• _DATA FOR PROCESSING_
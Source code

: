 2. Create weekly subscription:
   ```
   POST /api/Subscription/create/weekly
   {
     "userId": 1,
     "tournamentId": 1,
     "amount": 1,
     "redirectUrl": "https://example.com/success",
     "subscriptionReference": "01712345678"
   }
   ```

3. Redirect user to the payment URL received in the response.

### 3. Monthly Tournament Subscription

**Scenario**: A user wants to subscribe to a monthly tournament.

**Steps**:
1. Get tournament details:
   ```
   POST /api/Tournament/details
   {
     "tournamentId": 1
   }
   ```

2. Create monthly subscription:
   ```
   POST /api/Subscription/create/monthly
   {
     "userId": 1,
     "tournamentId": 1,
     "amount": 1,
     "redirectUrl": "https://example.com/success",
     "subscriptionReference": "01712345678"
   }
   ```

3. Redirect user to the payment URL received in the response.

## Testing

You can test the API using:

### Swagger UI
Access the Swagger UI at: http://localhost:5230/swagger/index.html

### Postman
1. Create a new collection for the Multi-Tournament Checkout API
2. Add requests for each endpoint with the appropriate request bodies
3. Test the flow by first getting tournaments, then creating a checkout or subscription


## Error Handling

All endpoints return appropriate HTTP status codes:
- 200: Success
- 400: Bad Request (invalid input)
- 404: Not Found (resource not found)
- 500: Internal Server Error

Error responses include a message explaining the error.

• _TASK ITEM_
An exact copy of all the entries above is what is needed.

• _WRITTEN SOLUTION_
Source code

: 2. Create weekly subscription:
   ```
   POST /api/Subscription/create/weekly
   {
     "userId": 1,
     "tournamentId": 1,
     "amount": 1,
     "redirectUrl": "https://example.com/success",
     "subscriptionReference": "01712345678"
   }
   ```

3. Redirect user to the payment URL received in the response.

### 3. Monthly Tournament Subscription

**Scenario**: A user wants to subscribe to a monthly tournament.

**Steps**:
1. Get tournament details:
   ```
   POST /api/Tournament/details
   {
     "tournamentId": 1
   }
   ```

2. Create monthly subscription:
   ```
   POST /api/Subscription/create/monthly
   {
     "userId": 1,
     "tournamentId": 1,
     "amount": 1,
     "redirectUrl": "https://example.com/success",
     "subscriptionReference": "01712345678"
   }
   ```

3. Redirect user to the payment URL received in the response.

## Testing

You can test the API using:

### Swagger UI
Access the Swagger UI at: http://localhost:5230/swagger/index.html

### Postman
1. Create a new collection for the Multi-Tournament Checkout API
2. Add requests for each endpoint with the appropriate request bodies
3. Test the flow by first getting tournaments, then creating a checkout or subscription


## Error Handling

All endpoints return appropriate HTTP status codes:
- 200: Success
- 400: Bad Request (invalid input)
- 404: Not Found (resource not found)
- 500: Internal Server Error

Error responses include a message explaining the error.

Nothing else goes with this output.